Assigned task >>
Read through the entries below and copy each line where "loaded" turns up.

┄┄┄┄┄┄

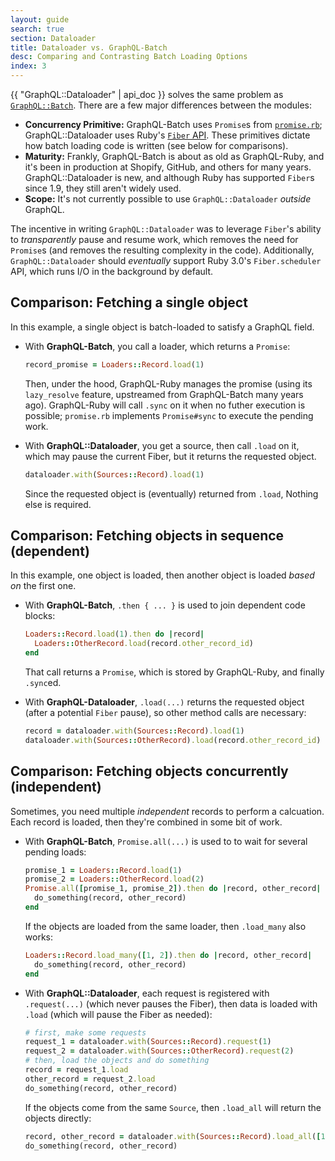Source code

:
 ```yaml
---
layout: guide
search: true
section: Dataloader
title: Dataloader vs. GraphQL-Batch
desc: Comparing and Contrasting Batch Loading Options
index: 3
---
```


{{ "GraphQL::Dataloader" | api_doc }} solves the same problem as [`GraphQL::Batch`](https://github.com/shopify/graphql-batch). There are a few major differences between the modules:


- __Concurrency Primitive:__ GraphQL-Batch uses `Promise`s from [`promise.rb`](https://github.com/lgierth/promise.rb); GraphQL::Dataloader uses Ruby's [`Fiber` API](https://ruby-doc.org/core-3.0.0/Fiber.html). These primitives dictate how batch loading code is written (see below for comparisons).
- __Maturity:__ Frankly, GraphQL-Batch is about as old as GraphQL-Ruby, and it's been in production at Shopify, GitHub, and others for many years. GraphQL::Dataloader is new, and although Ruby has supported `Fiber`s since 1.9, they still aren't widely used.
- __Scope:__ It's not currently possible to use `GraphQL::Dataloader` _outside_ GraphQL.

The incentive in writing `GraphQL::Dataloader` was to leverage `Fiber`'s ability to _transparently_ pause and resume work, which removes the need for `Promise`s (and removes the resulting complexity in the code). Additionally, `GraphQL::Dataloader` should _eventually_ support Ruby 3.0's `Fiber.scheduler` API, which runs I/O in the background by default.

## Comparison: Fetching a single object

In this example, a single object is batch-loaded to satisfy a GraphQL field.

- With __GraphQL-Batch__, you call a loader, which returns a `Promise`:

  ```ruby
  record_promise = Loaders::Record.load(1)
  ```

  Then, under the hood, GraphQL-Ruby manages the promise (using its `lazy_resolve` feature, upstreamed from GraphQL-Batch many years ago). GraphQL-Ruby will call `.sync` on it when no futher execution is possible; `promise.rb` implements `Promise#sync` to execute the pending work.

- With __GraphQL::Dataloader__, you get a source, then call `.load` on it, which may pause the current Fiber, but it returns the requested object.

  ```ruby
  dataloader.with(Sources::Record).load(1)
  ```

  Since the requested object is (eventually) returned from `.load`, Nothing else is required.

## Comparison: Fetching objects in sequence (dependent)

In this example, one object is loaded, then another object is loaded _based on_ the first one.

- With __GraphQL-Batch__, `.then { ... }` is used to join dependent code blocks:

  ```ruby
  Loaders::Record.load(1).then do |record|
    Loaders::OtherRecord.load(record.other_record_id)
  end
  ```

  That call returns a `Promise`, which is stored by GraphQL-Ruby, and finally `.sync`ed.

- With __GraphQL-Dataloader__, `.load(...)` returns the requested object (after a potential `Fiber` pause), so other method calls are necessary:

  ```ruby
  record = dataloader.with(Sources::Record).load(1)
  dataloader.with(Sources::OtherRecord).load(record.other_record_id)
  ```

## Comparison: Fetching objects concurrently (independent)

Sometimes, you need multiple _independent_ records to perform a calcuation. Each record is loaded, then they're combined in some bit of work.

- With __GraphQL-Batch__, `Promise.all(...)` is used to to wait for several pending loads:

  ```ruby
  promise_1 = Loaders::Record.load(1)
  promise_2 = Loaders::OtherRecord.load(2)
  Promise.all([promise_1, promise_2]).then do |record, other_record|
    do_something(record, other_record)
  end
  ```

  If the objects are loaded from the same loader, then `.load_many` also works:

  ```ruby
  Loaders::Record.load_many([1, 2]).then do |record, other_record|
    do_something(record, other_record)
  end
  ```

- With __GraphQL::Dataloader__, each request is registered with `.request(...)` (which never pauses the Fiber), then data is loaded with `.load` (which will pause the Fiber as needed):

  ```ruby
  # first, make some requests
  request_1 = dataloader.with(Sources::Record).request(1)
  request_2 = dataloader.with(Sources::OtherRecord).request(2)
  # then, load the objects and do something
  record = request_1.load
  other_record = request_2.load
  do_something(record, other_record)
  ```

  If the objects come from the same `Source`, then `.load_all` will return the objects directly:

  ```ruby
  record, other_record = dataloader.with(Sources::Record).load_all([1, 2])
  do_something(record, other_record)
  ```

┄┄┄┄┄┄

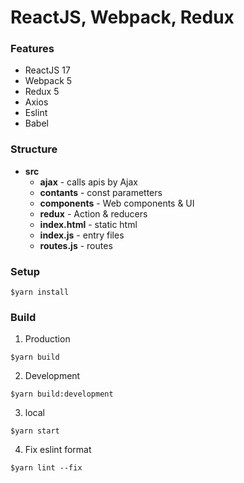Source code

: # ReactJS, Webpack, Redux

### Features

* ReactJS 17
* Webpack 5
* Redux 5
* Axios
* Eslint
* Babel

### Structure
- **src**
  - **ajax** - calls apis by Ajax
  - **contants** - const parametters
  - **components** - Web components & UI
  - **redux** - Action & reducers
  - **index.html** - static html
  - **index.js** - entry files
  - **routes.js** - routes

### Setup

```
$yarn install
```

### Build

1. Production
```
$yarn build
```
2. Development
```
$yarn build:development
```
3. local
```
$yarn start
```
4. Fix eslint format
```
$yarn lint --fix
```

┄┄┄┄┄┄

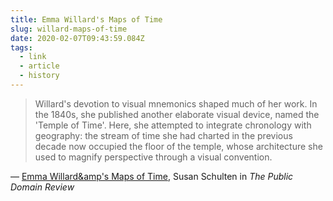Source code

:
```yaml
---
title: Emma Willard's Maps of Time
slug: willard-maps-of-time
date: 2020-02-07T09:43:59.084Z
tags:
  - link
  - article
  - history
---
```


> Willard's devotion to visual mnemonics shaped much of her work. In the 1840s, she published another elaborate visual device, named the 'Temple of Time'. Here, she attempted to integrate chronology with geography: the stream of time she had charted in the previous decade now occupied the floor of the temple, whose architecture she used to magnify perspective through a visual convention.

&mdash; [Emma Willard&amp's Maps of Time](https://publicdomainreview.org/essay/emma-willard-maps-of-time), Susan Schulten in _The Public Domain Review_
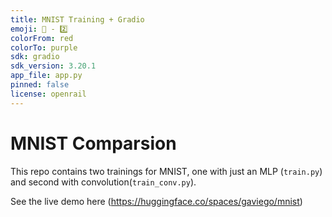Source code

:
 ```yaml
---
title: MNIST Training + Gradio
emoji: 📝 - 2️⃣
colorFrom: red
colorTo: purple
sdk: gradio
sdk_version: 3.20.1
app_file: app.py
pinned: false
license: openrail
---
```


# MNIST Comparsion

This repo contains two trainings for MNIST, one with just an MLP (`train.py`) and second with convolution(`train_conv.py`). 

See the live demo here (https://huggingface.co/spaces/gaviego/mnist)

┄┄┄┄┄┄

Answer box >>
In this example, a single object is batch-loaded to satisfy a GraphQL field.
In this example, one object is loaded, then another object is loaded _based on_ the first one.
Sometimes, you need multiple _independent_ records to perform a calcuation. Each record is loaded, then they're combined in some bit of work.
  If the objects are loaded from the same loader, then `.load_many` also works:
- With __GraphQL::Dataloader__, each request is registered with `.request(...)` (which never pauses the Fiber), then data is loaded with `.load` (which will pause the Fiber as needed):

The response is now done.